ABSTRACT
Village dwellers in Central Ukraine have access to various types of therapy that comprise diverse medical landscapes. Patients’ movements within these landscapes are possible thanks to each person's web of relations. Medical landscapes are not fixed, but vary and dynamically change for each person, depending on their fluid and interchanging, hierarchical webs of mutual relations with other people, personal bodies, institutions, discourses, political powers, other non-human organisms, or objects such as medicines. This paper was inspired by the medicoscape concept (Hörbst and Krause Citation2004) as well as Ingold's idea of meshwork analyses of relations between various actors: in this case, patients, healers, a weak state, official healthcare providers, pharmacists and medicinal plants, in the context of patients’ therapeutic choices. Self-medication based on herbal remedies is a very important feature of people's medical landscapes in Central Ukraine and usually the first therapy choice for most interlocutors. That is why this paper is focused on the presentation of the means through which people acquire knowledge about medicinal plants, and the ways they interact with plants and plants interact with them. In this way, showing the complexity of villagers’ webs of relations is possible. The analysis is based on ethnographic research conducted between 2009 and 2013 in the Vinnytsia region (Central Ukraine).
Ethical approval
This research did not require institutional ethical approval either in Poland or in Ukraine. The village council agreed to the research. An expression of consent was required before each interview. The research was done in accordance with both the American Anthropological Association ethical guidelines and International Society of Ethnobiology (ISE) code of ethics, where appropriate (The Code of Ethics Citation2008).
Disclosure statement
No potential conflict of interest was reported by the authors.
Notes
1. I use the official Ukrainian rules of transliteration based on Resolution No 55 of The Cabinet of Ministers of Ukraine ‘On Normalization of Transliteration of the Ukrainian Alphabet by Means of the Latin Alphabet’ of 27 January 2010 (United Nations Group of Experts Citation2011).
2. The emic term for official medicine is traditional medicine (tradyciina medycyna). I will use the term ‘official medicine’ as it emphasises the state support that this kind of medical care gets and the presence of an infrastructure supporting it. The term ‘biomedicine’ will be used to stress the connection to science, especially pharmaceutical science.

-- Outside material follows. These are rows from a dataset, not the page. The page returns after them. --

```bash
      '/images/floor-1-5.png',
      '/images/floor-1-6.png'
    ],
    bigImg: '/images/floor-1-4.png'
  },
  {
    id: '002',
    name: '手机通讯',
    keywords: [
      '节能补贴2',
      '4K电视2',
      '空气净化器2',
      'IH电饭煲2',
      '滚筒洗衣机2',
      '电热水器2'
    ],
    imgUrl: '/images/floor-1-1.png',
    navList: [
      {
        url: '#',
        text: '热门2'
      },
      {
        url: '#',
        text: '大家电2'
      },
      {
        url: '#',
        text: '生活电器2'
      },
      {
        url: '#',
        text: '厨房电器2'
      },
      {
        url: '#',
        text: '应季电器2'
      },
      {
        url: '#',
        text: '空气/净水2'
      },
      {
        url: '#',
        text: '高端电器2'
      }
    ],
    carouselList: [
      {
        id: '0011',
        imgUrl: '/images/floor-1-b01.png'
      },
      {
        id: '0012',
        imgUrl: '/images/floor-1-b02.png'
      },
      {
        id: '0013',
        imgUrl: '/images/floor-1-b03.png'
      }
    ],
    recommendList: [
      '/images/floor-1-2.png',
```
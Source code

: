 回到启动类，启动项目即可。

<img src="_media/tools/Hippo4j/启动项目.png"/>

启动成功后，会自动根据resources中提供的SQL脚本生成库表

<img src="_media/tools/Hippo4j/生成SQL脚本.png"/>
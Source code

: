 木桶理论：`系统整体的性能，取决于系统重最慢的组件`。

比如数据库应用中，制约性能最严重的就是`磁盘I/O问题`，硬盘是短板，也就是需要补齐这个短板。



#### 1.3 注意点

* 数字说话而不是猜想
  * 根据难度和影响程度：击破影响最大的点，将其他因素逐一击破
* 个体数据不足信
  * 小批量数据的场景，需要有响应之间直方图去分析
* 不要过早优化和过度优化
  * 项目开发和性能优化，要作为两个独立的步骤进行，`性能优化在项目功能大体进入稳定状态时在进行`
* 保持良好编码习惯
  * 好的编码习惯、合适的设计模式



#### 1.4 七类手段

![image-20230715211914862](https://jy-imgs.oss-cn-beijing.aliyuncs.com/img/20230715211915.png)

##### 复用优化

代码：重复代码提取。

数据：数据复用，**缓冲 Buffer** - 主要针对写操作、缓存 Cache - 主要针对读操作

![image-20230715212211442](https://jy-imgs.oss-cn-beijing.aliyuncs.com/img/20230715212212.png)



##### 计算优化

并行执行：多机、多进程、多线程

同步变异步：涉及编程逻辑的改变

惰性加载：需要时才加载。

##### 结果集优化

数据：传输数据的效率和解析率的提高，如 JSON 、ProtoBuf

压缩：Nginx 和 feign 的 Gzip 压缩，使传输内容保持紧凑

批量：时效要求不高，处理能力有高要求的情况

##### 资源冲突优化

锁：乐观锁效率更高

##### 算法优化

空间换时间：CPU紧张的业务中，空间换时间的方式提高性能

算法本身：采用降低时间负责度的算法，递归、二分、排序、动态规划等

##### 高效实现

3. I use the term ‘doctor’ for official healthcare doctors working in the public healthcare system, although in the emic context it could also be used for other types of practitioners.
4. All interlocutors’ names have been changed.
5. Narodna medycyna is an emically important term. It is used for all kinds of local non-biomedical healing and self-medication based on folk tradition.
6. The local names of plants are transcribed from surzhyk (mixture of Ukrainian and Russian used in the research area; for more information on language issues in Ukraine see, for example, Bilaniuk Citation2005). For some plants, popular Russian names are widely used. I give the popular English name, and in italics, the most common locally used names and Latin name according to The International Plants Name Index (Citation2014).
7. Kassam (Citation2009) has made similar observations in Tajikistan.
8. The name romashka is sometimes also used for Leucanthemum vulgare but it is recognised as a different plant. Some interlocutors call chamomile romashka dika (wild chamomile) or rumianok.
9. At the time of my research many people from the area worked temporarily in Russia, especially in Moscow. All of my interlocutors knew somebody working there, usually people from their extended family. Information about medicines and herbal remedies was often brought back from such trips.